_EXERCISE INSTRUCTIONS_. In the data, find each line where the word "pācittiyaṁ" appears and list that line.

START SOURCE MATERIAL

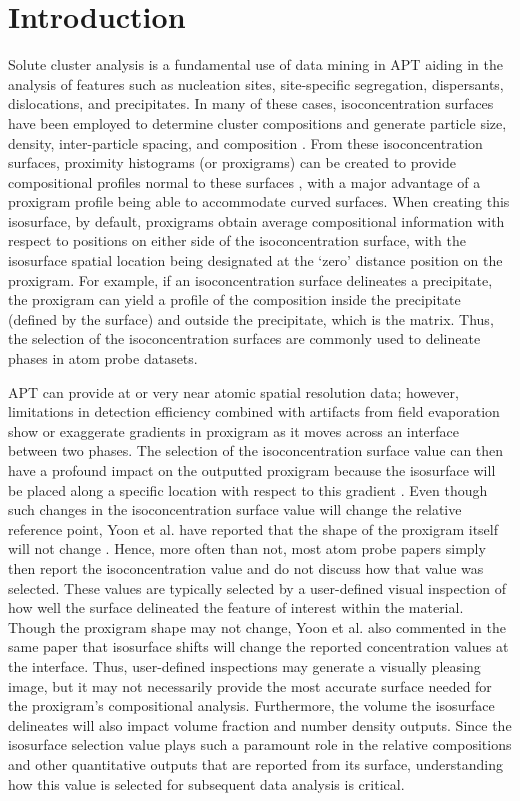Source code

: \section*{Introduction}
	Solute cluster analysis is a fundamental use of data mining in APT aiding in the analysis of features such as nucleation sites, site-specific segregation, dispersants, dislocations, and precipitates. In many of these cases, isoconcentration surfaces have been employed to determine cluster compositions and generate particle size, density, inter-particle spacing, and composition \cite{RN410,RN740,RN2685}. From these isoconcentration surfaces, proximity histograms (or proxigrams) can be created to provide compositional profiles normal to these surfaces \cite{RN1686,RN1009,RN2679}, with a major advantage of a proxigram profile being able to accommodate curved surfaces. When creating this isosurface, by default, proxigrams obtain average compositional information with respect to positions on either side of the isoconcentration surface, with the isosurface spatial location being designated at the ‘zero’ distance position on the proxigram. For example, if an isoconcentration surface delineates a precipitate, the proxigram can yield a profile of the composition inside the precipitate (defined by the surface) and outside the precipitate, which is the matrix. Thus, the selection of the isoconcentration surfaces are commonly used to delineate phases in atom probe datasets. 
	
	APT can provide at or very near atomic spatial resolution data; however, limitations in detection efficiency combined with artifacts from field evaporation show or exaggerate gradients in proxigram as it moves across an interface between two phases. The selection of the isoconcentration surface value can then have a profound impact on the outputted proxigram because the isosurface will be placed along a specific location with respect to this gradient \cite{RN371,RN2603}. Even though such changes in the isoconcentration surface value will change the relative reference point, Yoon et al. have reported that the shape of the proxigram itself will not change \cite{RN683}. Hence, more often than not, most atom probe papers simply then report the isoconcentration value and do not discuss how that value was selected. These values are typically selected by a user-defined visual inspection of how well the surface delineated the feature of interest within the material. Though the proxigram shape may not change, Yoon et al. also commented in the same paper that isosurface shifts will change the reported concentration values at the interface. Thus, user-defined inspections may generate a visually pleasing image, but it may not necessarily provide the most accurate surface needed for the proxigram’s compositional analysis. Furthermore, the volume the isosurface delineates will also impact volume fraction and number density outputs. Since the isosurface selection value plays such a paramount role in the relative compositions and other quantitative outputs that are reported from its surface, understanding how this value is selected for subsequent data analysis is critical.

END SOURCE MATERIAL
START SOURCE MATERIAL

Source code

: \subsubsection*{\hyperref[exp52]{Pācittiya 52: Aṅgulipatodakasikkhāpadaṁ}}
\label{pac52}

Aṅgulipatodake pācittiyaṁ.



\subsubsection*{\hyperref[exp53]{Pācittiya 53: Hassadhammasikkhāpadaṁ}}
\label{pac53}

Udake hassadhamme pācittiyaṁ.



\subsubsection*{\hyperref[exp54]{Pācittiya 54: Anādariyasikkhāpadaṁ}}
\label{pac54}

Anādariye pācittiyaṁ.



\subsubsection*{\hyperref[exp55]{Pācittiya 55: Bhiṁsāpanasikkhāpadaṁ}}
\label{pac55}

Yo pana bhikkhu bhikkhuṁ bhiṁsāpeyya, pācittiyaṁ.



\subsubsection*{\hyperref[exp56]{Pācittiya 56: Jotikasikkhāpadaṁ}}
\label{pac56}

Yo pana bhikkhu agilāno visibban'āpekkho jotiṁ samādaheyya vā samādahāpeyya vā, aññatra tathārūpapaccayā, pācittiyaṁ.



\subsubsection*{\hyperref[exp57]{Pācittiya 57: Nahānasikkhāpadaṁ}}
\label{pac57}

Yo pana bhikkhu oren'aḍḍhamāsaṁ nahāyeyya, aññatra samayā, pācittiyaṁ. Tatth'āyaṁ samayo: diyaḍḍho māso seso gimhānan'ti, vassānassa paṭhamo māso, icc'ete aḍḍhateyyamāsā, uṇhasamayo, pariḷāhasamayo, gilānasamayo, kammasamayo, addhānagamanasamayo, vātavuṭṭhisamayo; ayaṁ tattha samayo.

END SOURCE MATERIAL

_RESPONSE_.
Aṅgulipatodake pācittiyaṁ.
Udake hassadhamme pācittiyaṁ.
Anādariye pācittiyaṁ.
Yo pana bhikkhu bhikkhuṁ bhiṁsāpeyya, pācittiyaṁ.
Yo pana bhikkhu agilāno visibban'āpekkho jotiṁ samādaheyya vā samādahāpeyya vā, aññatra tathārūpapaccayā, pācittiyaṁ.
Yo pana bhikkhu oren'aḍḍhamāsaṁ nahāyeyya, aññatra samayā, pācittiyaṁ. Tatth'āyaṁ samayo: diyaḍḍho māso seso gimhānan'ti, vassānassa paṭhamo māso, icc'ete aḍḍhateyyamāsā, uṇhasamayo, pariḷāhasamayo, gilānasamayo, kammasamayo, addhānagamanasamayo, vātavuṭṭhisamayo; ayaṁ tattha samayo.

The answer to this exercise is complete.